メキシコ風春雨スープ
修行を始めてから随分経つのに、全然モレの作り方も教えて貰えず、本当に教えて貰えるのかなと言う不安を毎日抱えていた頃、モレの仕込みを1人で全て担当しているサポテコのDoña(メキシコで威厳のある年配女性に対して使う言葉)に、
「こんな物があるから、sopa de miso(味噌汁)を作って」
と言われて手渡されたものが、春雨でした。
Doña(ドニャ)は皆に尊敬されていて、chefよりも偉い立場にある威厳のある女性なので、近寄りがたいしめちゃめちゃ怖いんです。
味噌汁に春雨は入れないんだけどな、と思いながらとにかく何が作ろうと思い、チャプチェにしようかと思っていましたが、メキシコにもパスタのような麺で作るスープがあったのを思い出し、春雨スープを作る事にしました。
仕事中だったのであまり写真は撮れませんでしたが、メキシコの唐辛子を使い、ちょっと辛めに仕上げました。
作り終わったら、スタッフのみんなが食べたい食べたいとめちゃめちゃ言って来ました(笑)

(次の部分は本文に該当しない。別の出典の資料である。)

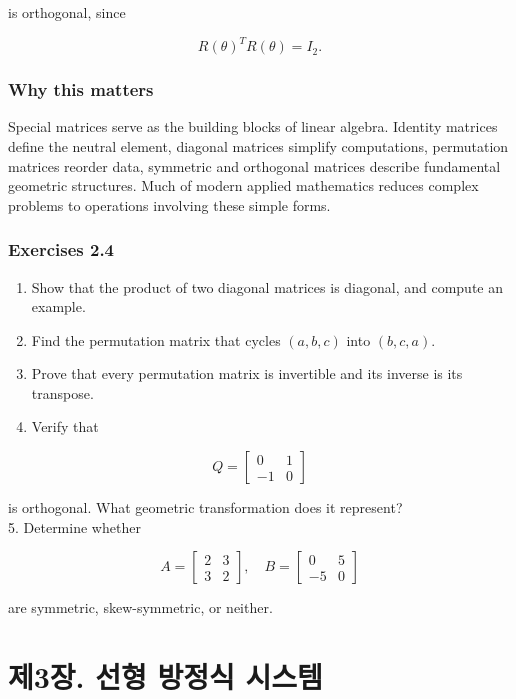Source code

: \documentclass[
  12pt,
  a4paper,
]{article}
\let\oldsection\section
\renewcommand{\section}{\clearpage\oldsection}
\begin{document}
is orthogonal, since

\[R(\theta)^T R(\theta) = I_2.\]

\subsubsection{Why this matters}\label{why-this-matters-7}

Special matrices serve as the building blocks of linear algebra.
Identity matrices define the neutral element, diagonal matrices simplify
computations, permutation matrices reorder data, symmetric and
orthogonal matrices describe fundamental geometric structures. Much of
modern applied mathematics reduces complex problems to operations
involving these simple forms.

\subsubsection{Exercises 2.4}\label{exercises-24}

\begin{enumerate}
\def\labelenumi{\arabic{enumi}.}
\item
  Show that the product of two diagonal matrices is diagonal, and
  compute an example.
\item
  Find the permutation matrix that cycles \((a,b,c)\) into \((b,c,a)\).
\item
  Prove that every permutation matrix is invertible and its inverse is
  its transpose.
\item
  Verify that
\end{enumerate}

\[Q = \begin{bmatrix} 0 & 1 \\ -1 & 0 \end{bmatrix}\]

is orthogonal. What geometric transformation does it represent?\\
5. Determine whether

\[A = \begin{bmatrix} 2 & 3 \\ 3 & 2 \end{bmatrix}, \quad
B = \begin{bmatrix} 0 & 5 \\ -5 & 0 \end{bmatrix}\]

are symmetric, skew-symmetric, or neither.

\section{제3장. 선형 방정식 시스템}\label{chapter-3-systems-of-linear-equations}
\end{document}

きっと日本人の僕がどんな料理を作ったのか興味があったのでしょう。
そしてなんと、滅多に姿を見せないJefaが2階から降りて来て、
「凄く美味しかった、こんなに美味しいのは今まで食べた事がない」
と褒められました。
とても嬉しかったです。
そして、なんとその日以来DoñaがBeso(頬を合わせる挨拶のキス)を僕に求めてくれるようになったんです。
僕は見知らぬ外国人ですし、キスの挨拶の習慣が無いのはみんな分かっているので、男性とは拳と拳で挨拶しますが、女性には今までは言葉で挨拶するだけだったんです。
正直おばちゃんが頬を出して求めて来た時はびっくりしましたが、あれだけ怖いと思ってたおばちゃんがそんな仕草をするものだから、なんだか可愛く感じました(笑)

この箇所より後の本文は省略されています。